Und wenn sich das jetzt noch etwas verkopft anhört, sollten die ersten Töne diesen Eindruck korrigieren. Denn in erster Linie kultivieren UNS den gepflegten Wahnsinn. In der Besetzung Synthies, Gitarre, Schlagzeug ist Ballern die oberste Devise. All die Schlauheit, Hintergründigkeit, all die cleveren Referenzen, das erschließt sich so nebenbei, während man schon lange grinsend zu den fordernden Off-Beats mitwippt. Und über das explosive Soundgebräu spuckt Frontmann Sebastian Cleemann seine assoziativen Texte, mal mit manieriertem Sprechgesang, mal schreiend, mal quietschend, mal beinahe zärtlich („Nackt sehen“).

UNS‘ zweites Album nach „Gegengift“ (2013), eröffnet mit dem Hit (HIT!!!) „Internetgold“, den wir ja schon an dieser Stelle vorgestellt haben, und der inzwischen ein schön verwirrendes Video bekommen hat – mit freundlicher Unterstützung von vielen überwiegend amerikanischen Gigworkern auf fiverr.com

Eine schräg sägende Gitarre leitet über zu „Körper“, in dem die Band wild um sich schlagend den modernen Selbstoptimierungswahn mit einer Soundwalze in den Staub pflügt. Song Nummer drei startet mit einem Van-Halen-Gedächtniskeyboardriff, dann überrascht Cleeman mit einer astreinen Dirk-von-Lowtzow-Parodie, bevor der Refrain die Zähne ausfährt und die Strophe niederbeißt: „WIR HABEN NIE HUNGER, WIR ESSEN, UM ZU VERNICHTEN“ (und ja, diesen Refrain KANN man nur in Großbuchstaben wiedergeben).

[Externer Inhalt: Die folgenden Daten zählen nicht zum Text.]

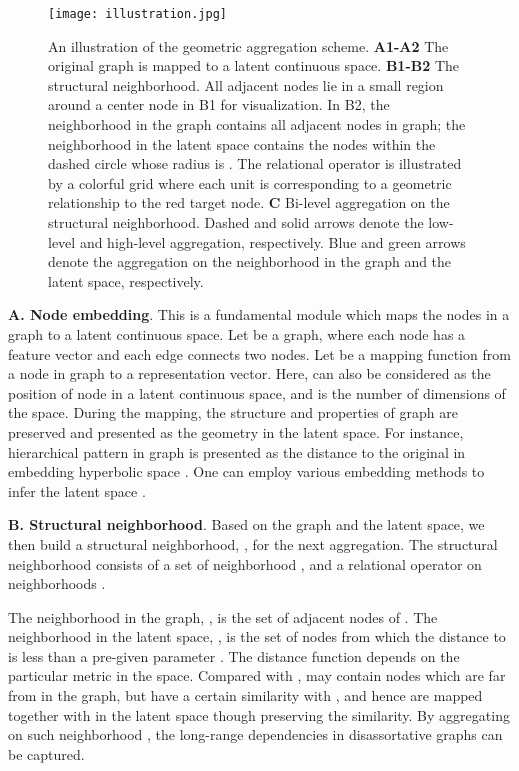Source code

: \documentclass{article} \usepackage{iclr2020_conference,times}
\begin{document}
\begin{figure}[!tbh]
\begin{center}
\texttt{[image: illustration.jpg]}
\end{center} 
\caption{An illustration of the geometric aggregation scheme. \textbf{A1-A2} The original graph is mapped to a latent continuous space.
\textbf{B1-B2} The structural neighborhood. 
All adjacent nodes lie in a small region around a center node in B1 for visualization. 
In B2, the neighborhood in the graph contains all adjacent nodes in graph;
the neighborhood in the latent space contains the nodes within the dashed circle whose radius is . 
The relational operator  is illustrated by a colorful  grid where each unit is corresponding to a geometric relationship to the red target node. 
\textbf{C} Bi-level aggregation on the structural neighborhood. 
Dashed and solid arrows denote the low-level and high-level aggregation, respectively. 
Blue and green arrows denote the aggregation on the neighborhood in the graph and the latent space, respectively.}
\label{fig:illus}
\vspace{-2mm}
\end{figure}

\textbf{A. Node embedding}. 
This is a fundamental module which maps the nodes in a graph to a latent continuous space.
Let  be a graph, where each node  has a feature vector  and each edge  connects two nodes. 
Let   be a mapping function from a node in graph to a representation vector.
Here,  can also be considered as the position of node  in a latent continuous space, and  is the number of dimensions of the space. 
During the mapping, the structure and properties of graph are preserved and presented as the geometry in the latent space.
For instance, hierarchical pattern in graph is presented as the distance to the original in embedding hyperbolic space \citep{DBLP:conf/nips/NickelK17}. 
One can employ various embedding methods to infer the latent space \citep{cai2018comprehensive,DBLP:conf/icdm/WangC0XDSZ18}.


\textbf{B. Structural neighborhood}. 
Based on the graph and the latent space, we then build a structural neighborhood, ,  for the next aggregation.
The structural neighborhood consists of a set of neighborhood , and a relational operator on neighborhoods .

The neighborhood in the graph, , is the set of adjacent nodes of .
The neighborhood in the latent space, , is the set of nodes from which the distance to  is less than a pre-given parameter . The distance function  depends on the particular metric in the space.
Compared with ,  may contain nodes which are far from  in the graph, but have a certain similarity with , and hence are mapped together with  in the latent space though preserving the similarity.
By aggregating on such neighborhood , the long-range dependencies in disassortative graphs can be captured.
\end{document}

Und in dieser Tour geht es weiter: „Von A nach A“ ist ein massiver Club-Smasher, bei dem sich das „Technoconsulting“ von Elektro-Eminenz Siriusmo hörbar ausgezahlt hat. „Das Haus“ baut sich zum Ende hin bedrohlich auf. „Der Riss“ bittet zum Tanz und stellt einem dann alle paar Sekunden ein Bein. Und mit „Nackt sehen“ ertönt plötzlich eine E-Piano-Ballade, wie sie fast von Westernhagen hätte stammen können, wäre da nicht der Text, der mit dem Thema Altern ein mindestens ungewöhnliches Sujet behandelt:

„Ich mag es, wenn mich junge Leute nackt sehen. Ich mag es, ihnen in die Augen zu schauen. Sie zu sehen, wie sie sich fragen ‚Ist das meine Zukunft? Wulste und Falten, all the way down'“

Langweilig wird es mit diesem Album jedenfalls nie – dafür sorgen 10 vielschichtige Songs, die sich bei aller Cleverness für keinen Exzess zu schade sind. Ob man das nun Synthpunk, Rock mit anderen Mitteln, Neue Deutsche Welle 2.0 oder Art Rock nennen will: Es macht auf jedenfalls unverschämt viel Spaß.